Goals of this chapter:
- Define new C# 4.0 language features.
- Demonstrate the new language features in the context of LINQ to Objects.
C# is an evolving language. This chapter looks at the new features added into C# 4.0 that combine to improve code readability and extend your ability to leverage LINQ to Object queries over dynamic data sources. The examples in this chapter show how to improve the coding model for developers around reading data from various sources, including text files and how to combine data from a COM-Interop source into a LINQ to Objects query.
Evolution of C#
C# is still a relatively new language (circa 2000) and is benefiting from continuing investment by Microsoft’s languages team. The C# language is an ECMA and ISO standard. (ECMA is an acronym for European Computer Manufacturers Association, and although it changed its name to Ecma International in 1994, it kept the name Ecma for historical reasons.(1)) The standard ECMA-334 and ISO/IEC 23270:2006 is freely available online at the Ecma International website(2) and describes the language syntax and notation. However, Microsoft’s additions to the language over several versions take some time to progress through the standards process, so Microsoft’s release cycle leads Ecma’s acceptance by at least a version.

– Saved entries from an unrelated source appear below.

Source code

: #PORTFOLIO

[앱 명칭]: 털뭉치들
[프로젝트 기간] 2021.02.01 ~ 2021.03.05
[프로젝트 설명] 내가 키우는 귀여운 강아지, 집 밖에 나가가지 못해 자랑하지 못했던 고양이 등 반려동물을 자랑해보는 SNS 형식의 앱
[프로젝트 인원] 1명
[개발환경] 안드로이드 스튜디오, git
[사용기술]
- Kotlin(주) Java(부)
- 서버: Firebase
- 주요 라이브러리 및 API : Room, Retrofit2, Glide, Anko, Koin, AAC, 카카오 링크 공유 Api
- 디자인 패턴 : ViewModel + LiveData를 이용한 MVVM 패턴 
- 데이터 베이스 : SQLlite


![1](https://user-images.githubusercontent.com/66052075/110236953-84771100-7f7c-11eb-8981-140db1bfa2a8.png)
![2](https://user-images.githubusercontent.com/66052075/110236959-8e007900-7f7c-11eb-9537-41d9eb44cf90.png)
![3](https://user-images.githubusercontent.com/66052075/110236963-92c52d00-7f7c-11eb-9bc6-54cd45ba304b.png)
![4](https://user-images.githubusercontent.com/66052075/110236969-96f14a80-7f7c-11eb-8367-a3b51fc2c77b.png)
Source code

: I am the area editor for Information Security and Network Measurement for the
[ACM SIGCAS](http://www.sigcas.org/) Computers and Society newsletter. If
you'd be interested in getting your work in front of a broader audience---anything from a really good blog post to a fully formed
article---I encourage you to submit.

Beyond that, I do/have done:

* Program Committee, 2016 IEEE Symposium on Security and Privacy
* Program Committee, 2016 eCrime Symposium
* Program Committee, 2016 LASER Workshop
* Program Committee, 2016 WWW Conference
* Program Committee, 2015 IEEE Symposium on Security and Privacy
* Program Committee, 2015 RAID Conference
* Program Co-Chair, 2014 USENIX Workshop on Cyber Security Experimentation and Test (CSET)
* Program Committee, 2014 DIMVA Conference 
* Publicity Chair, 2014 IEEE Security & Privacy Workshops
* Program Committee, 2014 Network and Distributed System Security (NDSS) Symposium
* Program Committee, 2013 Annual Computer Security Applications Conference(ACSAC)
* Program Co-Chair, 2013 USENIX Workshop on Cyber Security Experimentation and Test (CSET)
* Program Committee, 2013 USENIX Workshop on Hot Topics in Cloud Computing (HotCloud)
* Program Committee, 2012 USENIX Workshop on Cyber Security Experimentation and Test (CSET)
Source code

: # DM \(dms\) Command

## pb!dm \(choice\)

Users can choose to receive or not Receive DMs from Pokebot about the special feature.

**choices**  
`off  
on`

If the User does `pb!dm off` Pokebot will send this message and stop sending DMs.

Each version of C# has a number of new features and generally a major theme. The major themes have been generics and nullable types in C# 2.0, LINQ in C# 3.0, and dynamic types in C# 4.0. The major features added in each release are generally considered to be the following:
- C# 2.0-Generics (.NET Framework support was added, and C# benefited from this); iterator pattern (the yield keyword); anonymous methods (the delegate keyword), nullable types, and the null coalescing operator (??).
- C# 3.0-Anonymous types, extension methods, object initializers, collection initializers, implicitly typed local variables (var keyword), lambda expressions (=>), and the LINQ query expression pattern.
- C# 4.0-Optional Parameters and Named Arguments, Dynamic typing (dynamic type), improved COM-Interop, and Contra and Co-Variance.
The new features in C# 3.0 that launched language support for LINQ can be found in Chapter 2, “Introducing LINQ to Objects,” and this chapter documents each of the major new features in C# 4.0 from the perspective of how they impact the LINQ story.
Optional Parameters and Named Arguments
A long-requested feature for C# was to allow for method parameters to be optional. Two closely related features in C# 4.0 fulfill this role and enable us to either omit arguments that have a defined default value when calling a method, and to pass arguments by name rather than position when calling a method.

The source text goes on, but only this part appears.